Di Amerika, sejak tahun 1995 daun katuk goreng, salad daun katuk, dan minuman banyak dikonsumsi oleh masyarakat sebagai obat antiobesitas (pelangsing tubuh). Penelitian dilakukan terhadap 115 kasus bronkiolitis obliterasi (110 perempuan dan 5 pria), berumur antara 22-66 tahun yang sebelumnya mengkonsumsi daun katuk. Pada uji fungsi paru terlihat obstruksi sedang sampai parah. Pengobatan dengan campuran kortikosteroid, bronkodilatasi, eritromisin, dan zat imunosupresi hampir tidak berkhasiat. Setelah 2 tahun bronkiolitis obliterasi berkembang menjadi parah dan terjadi kematian pada 6 pasien (6,1 %).

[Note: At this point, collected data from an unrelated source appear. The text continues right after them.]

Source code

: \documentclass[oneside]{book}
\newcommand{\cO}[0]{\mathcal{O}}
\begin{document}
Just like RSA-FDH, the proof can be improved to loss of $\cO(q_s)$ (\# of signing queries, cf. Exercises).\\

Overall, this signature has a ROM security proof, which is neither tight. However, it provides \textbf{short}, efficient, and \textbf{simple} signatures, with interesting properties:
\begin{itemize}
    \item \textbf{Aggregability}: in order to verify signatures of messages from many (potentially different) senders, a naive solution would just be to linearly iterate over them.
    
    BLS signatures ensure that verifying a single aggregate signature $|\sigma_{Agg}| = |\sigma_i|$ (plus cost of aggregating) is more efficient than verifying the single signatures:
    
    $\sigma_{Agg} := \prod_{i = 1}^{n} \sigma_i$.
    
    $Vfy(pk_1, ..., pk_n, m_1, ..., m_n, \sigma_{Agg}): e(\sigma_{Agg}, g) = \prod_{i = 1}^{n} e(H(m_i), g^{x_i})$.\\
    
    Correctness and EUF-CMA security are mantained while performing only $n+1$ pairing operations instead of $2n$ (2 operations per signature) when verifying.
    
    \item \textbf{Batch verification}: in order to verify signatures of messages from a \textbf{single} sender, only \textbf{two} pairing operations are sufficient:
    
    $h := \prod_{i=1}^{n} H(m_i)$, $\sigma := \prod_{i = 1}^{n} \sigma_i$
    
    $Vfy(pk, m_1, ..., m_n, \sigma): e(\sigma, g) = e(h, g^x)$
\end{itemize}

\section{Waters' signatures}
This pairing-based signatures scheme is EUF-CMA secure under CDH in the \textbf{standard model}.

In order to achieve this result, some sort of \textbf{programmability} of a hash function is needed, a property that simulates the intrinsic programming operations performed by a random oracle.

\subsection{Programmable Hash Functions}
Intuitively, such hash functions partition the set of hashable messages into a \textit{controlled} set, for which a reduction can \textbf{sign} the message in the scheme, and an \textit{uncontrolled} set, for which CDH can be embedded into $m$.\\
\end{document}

Proses perebusan daun katuk dapat menghilangkan sifat anti protozoa. Jadi dapat disimpulkan pemanasan dapat mengurangi sampai meniadakan sifat racun daun katuk.
Jenis sediaan daun katuk
Dari 213 jenis jamu yang berasal dari 9 pabrik jamu, hanya ditemukan 6 jenis jamu (2,8 %) yang mengandung daun katuk. Dari 6 jenis tersebut, 4 jenis di antaranya mempunyai indikasi sebagai pelancar ASI.
Data tahun 2000 menunjukkan 10 jenis sediaan fitofarmaka daun katuk sebagai pelancar ASI telah beredar di Indonesia.
Kesimpulan
Pemanfaatan daun katuk sebagai jamu atau sediaan fitofarmaka adalah sebagai pelancar ASI. Efek samping utama daun katuk adalah konstriksi bronkiolitis yang permanen.
Penelitian efek samping pelancar ASI terhadap ibu dan anak belum penah dilakukan di Indonesia. Penelitian ini perlu dilakukan, dan jika telah terbukti keamanannya maka sediaan fitofarmaka daun katuk mempunyai peluang untuk dianjurkan agar digunakan.